• **Exercise directions**
Below are the records. Retype, exactly, the lines from the first through the line with "I train each", and leave out the pictures.

======== Records for the exercise

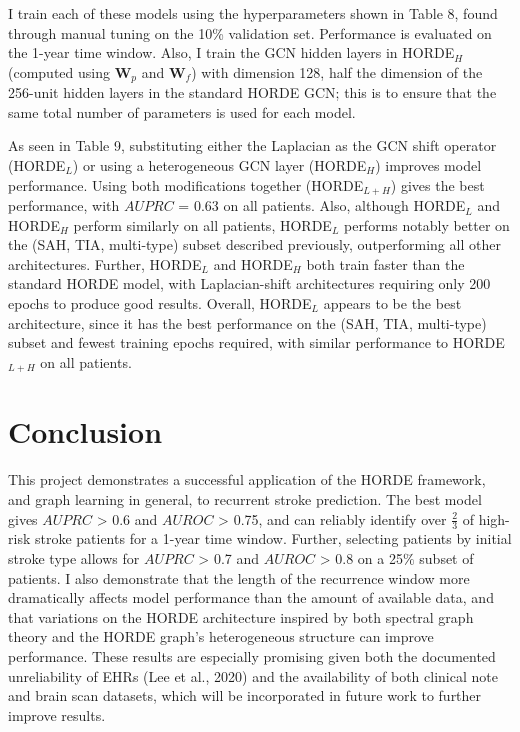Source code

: \documentclass{article}
\begin{document}
I train each of these models using the hyperparameters shown in Table 8, found through manual tuning on the 10\% validation set. Performance is evaluated on the 1-year time window. Also, I train the GCN hidden layers in HORDE$_H$ (computed using \textbf{W}$_p$ and \textbf{W}$_f$) with dimension 128, half the dimension of the 256-unit hidden layers in the standard HORDE GCN; this is to ensure that the same total number of parameters is used for each model.

As seen in Table 9, substituting either the Laplacian as the GCN shift operator (HORDE$_L$) or using a heterogeneous GCN layer (HORDE$_H$) improves model performance. Using both modifications together (HORDE$_{L+H}$) gives the best performance, with $AUPRC$ = 0.63 on all patients. Also, although HORDE$_L$ and HORDE$_H$ perform similarly on all patients, HORDE$_L$ performs notably better on the (SAH, TIA, multi-type) subset described previously, outperforming all other architectures. Further, HORDE$_L$ and HORDE$_H$ both train faster than the standard HORDE model, with Laplacian-shift architectures requiring only 200 epochs to produce good results. Overall, HORDE$_L$ appears to be the best architecture, since it has the best performance on the (SAH, TIA, multi-type) subset and fewest training epochs required, with similar performance to HORDE$_{L+H}$ on all patients. 

\section{Conclusion}

This project demonstrates a successful application of the HORDE framework, and graph learning in general, to recurrent stroke prediction. The best model gives $AUPRC$ > 0.6 and $AUROC$ > 0.75, and can reliably identify over $\frac{2}{3}$ of high-risk stroke patients for a 1-year time window. Further, selecting patients by initial stroke type allows for $AUPRC$ > 0.7 and $AUROC$ > 0.8 on a 25$\%$ subset of patients. I also demonstrate that the length of the recurrence window more dramatically affects model performance than the amount of available data, and that variations on the HORDE architecture inspired by both spectral graph theory and the HORDE graph's heterogeneous structure can improve performance. These results are especially promising given both the documented unreliability of EHRs (Lee et al., 2020) and the availability of both clinical note and brain scan datasets, which will be incorporated in future work to further improve results.
\end{document}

================

• **Completed exercise**
Source code

: \documentclass{article}
\begin{document}
I train each of these models using the hyperparameters shown in Table 8, found through manual tuning on the 10\% validation set. Performance is evaluated on the 1-year time window. Also, I train the GCN hidden layers in HORDE$_H$ (computed using \textbf{W}$_p$ and \textbf{W}$_f$) with dimension 128, half the dimension of the 256-unit hidden layers in the standard HORDE GCN; this is to ensure that the same total number of parameters is used for each model.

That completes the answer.